= Task prompt =
Please show all lines of the records that include "对于树中的任意节点来说".

= Excerpted records =
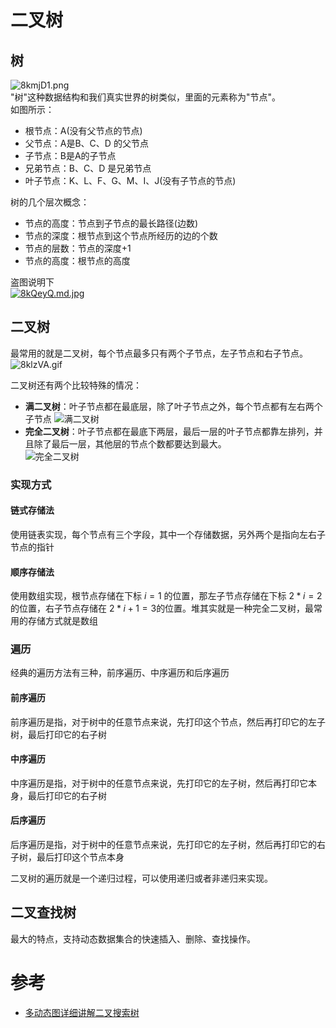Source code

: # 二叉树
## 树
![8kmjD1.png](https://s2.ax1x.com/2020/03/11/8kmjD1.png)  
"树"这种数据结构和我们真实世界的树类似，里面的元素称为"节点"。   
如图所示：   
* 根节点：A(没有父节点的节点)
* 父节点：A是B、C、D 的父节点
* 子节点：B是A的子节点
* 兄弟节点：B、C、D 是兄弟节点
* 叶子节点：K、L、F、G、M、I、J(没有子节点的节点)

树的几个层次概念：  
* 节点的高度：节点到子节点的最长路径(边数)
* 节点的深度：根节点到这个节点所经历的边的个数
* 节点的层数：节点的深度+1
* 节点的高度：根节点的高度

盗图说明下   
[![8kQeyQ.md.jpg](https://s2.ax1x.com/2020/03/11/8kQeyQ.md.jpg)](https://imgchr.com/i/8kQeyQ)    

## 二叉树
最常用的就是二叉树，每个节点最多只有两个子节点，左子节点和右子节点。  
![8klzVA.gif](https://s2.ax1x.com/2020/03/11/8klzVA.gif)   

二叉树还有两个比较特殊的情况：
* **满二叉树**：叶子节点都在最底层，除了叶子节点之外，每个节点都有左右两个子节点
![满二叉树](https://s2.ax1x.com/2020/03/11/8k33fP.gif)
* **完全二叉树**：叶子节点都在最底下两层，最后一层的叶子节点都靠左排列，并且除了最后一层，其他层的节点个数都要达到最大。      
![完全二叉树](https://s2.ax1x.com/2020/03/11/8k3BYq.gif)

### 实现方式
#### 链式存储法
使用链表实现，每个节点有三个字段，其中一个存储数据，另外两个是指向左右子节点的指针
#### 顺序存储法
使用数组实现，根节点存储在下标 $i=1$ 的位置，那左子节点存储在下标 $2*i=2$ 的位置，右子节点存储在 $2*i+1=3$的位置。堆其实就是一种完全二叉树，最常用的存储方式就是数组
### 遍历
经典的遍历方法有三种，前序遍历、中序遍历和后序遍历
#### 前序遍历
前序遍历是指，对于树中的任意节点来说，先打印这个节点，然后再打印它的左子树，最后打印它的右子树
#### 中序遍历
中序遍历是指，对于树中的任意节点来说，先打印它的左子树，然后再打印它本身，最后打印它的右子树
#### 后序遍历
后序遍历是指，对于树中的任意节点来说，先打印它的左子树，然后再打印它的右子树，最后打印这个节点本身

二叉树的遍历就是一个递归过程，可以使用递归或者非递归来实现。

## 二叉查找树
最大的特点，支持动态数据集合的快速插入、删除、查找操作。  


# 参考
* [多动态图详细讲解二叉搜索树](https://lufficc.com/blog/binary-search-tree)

---

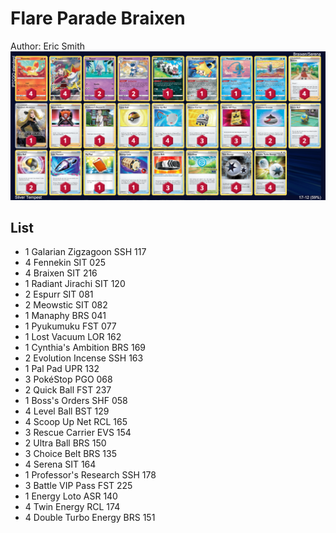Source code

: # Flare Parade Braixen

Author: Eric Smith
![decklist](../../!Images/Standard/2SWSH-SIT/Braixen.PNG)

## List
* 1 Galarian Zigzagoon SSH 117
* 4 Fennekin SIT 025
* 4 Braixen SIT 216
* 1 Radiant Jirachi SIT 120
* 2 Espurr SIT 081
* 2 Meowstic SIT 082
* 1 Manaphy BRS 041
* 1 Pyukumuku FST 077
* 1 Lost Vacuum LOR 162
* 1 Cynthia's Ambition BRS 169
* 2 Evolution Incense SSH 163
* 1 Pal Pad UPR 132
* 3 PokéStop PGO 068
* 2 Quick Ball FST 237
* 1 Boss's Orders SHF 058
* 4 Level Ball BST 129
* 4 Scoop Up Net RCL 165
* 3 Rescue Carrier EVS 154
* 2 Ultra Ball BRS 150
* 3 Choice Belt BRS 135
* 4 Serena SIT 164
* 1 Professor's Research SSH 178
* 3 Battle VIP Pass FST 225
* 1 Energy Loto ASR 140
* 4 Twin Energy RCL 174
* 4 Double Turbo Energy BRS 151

= Output below =
前序遍历是指，对于树中的任意节点来说，先打印这个节点，然后再打印它的左子树，最后打印它的右子树
中序遍历是指，对于树中的任意节点来说，先打印它的左子树，然后再打印它本身，最后打印它的右子树
后序遍历是指，对于树中的任意节点来说，先打印它的左子树，然后再打印它的右子树，最后打印这个节点本身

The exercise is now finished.